======== Materials provided
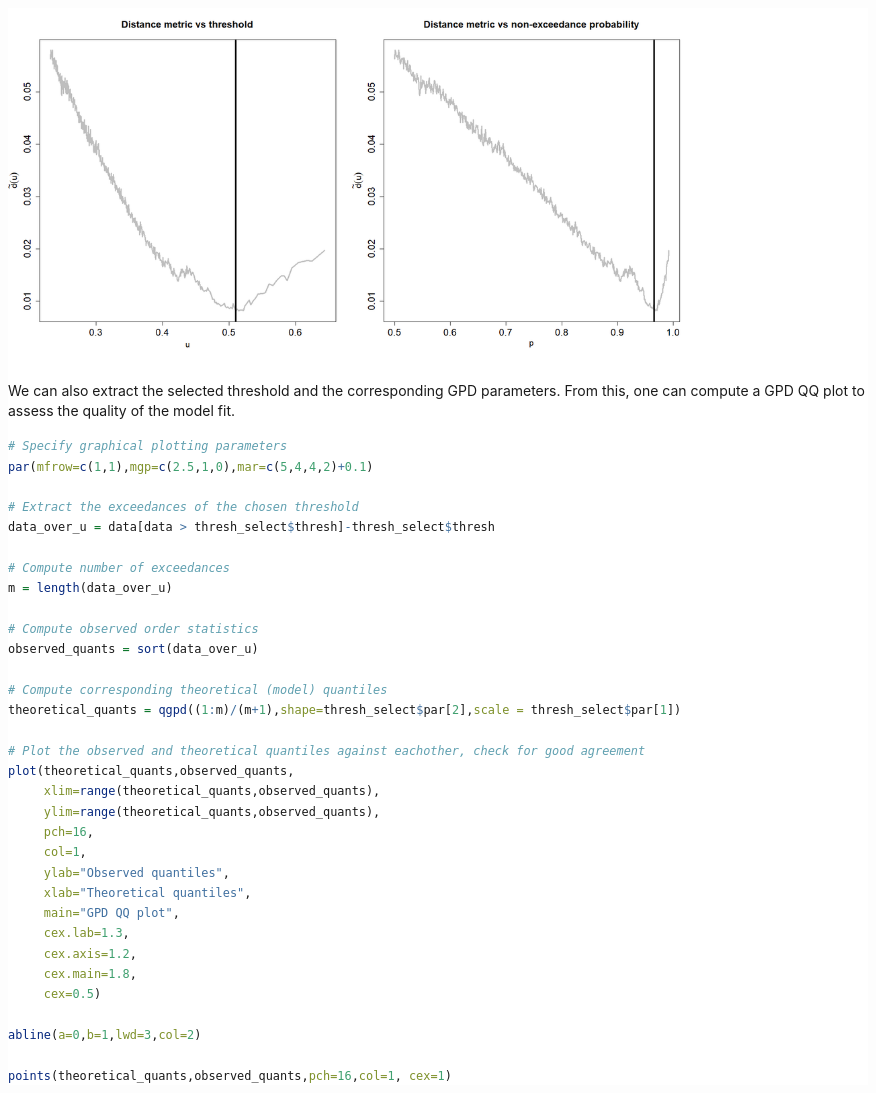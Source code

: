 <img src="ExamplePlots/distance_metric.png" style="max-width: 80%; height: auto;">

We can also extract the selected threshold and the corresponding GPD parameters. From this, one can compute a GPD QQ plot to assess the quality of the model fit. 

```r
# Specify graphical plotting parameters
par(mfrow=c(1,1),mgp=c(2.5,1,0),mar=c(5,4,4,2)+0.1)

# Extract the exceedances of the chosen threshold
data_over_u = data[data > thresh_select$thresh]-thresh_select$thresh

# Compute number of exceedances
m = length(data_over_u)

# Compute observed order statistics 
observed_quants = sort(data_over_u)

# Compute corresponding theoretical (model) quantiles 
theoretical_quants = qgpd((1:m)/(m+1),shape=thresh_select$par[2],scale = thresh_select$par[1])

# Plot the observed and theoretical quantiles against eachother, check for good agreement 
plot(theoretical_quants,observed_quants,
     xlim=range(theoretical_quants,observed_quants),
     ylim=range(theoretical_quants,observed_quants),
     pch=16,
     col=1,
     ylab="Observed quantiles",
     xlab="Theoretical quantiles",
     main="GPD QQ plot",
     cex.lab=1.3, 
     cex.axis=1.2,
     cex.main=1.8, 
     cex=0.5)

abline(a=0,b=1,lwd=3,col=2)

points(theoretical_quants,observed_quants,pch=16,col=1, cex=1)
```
================
======== Materials provided
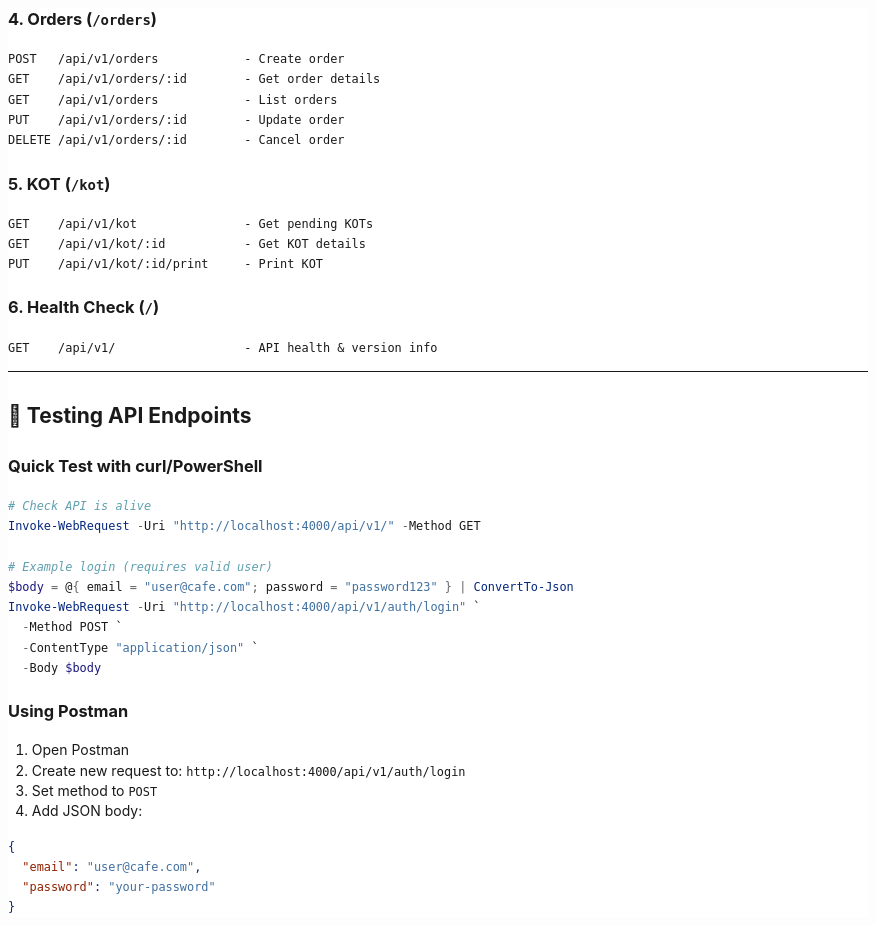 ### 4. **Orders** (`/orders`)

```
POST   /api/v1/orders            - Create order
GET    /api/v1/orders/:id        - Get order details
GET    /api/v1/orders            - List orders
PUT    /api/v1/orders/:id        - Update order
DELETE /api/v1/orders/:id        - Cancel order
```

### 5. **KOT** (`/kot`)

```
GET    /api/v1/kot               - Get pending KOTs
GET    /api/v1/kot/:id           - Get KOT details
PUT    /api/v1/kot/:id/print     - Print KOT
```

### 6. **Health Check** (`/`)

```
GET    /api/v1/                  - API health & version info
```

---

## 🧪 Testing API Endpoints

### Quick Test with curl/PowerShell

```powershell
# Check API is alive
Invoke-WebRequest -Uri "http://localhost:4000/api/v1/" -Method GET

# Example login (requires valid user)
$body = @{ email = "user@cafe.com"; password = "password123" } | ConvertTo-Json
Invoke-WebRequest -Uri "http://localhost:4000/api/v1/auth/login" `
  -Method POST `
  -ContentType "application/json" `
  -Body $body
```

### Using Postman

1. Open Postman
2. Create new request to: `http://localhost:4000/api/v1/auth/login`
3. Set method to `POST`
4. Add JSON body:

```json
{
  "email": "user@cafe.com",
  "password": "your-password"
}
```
================
======== Materials provided
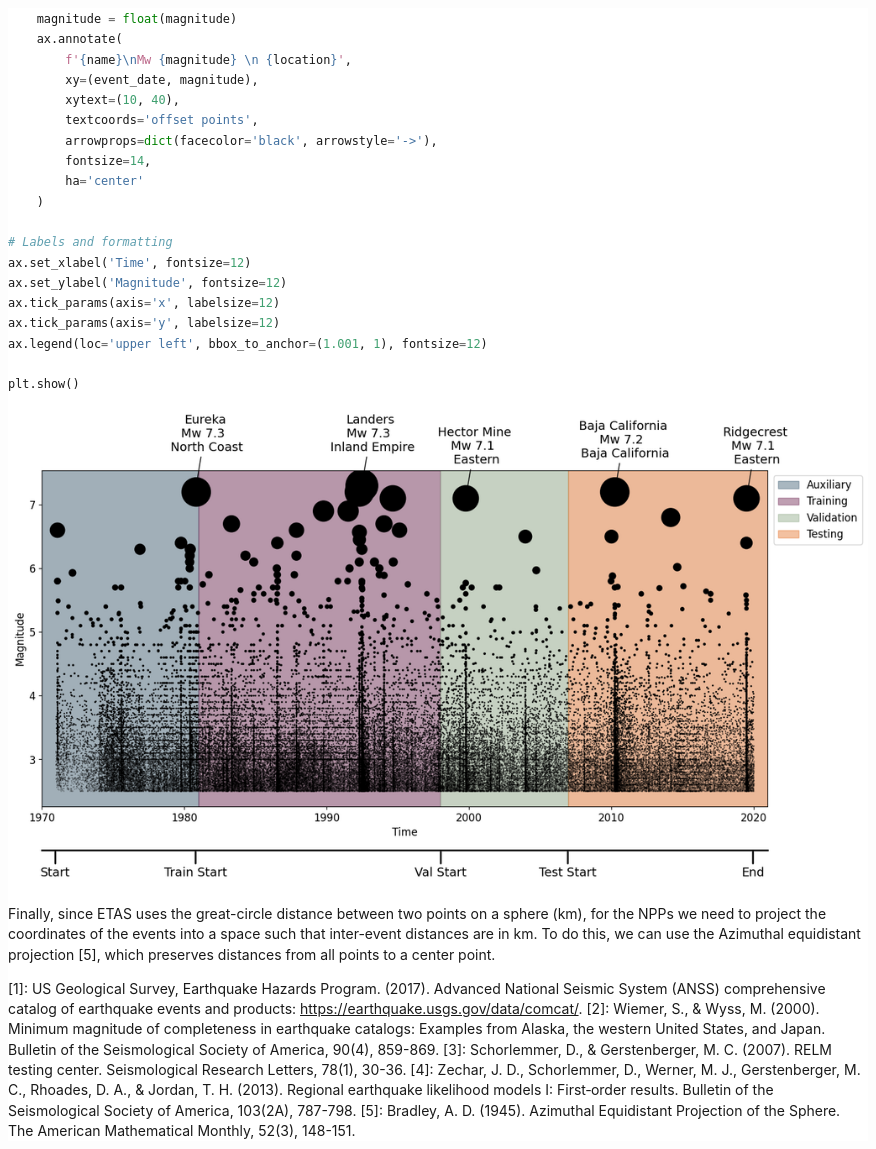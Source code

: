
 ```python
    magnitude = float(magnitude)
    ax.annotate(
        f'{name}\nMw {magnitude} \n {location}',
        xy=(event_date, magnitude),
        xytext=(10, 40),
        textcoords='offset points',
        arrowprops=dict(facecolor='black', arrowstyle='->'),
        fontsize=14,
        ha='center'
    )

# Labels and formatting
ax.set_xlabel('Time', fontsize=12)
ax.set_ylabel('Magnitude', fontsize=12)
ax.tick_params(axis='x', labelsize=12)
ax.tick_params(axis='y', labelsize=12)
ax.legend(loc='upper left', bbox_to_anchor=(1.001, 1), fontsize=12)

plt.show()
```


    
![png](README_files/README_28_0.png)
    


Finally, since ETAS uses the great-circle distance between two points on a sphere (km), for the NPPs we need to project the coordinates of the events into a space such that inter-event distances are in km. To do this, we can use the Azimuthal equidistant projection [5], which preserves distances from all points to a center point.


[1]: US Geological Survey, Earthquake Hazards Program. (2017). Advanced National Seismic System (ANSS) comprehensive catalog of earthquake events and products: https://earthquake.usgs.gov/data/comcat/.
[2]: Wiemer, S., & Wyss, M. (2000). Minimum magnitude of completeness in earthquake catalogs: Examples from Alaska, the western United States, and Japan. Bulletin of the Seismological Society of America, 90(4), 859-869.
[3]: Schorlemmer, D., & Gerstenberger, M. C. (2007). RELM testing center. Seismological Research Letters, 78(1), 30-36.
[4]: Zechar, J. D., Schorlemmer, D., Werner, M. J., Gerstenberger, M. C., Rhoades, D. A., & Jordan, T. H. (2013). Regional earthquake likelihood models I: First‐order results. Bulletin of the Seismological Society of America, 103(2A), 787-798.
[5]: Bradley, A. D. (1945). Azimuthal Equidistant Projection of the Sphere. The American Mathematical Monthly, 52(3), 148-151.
================
How many lines in the entries above include the string "WebRequest"? Give only the number.

2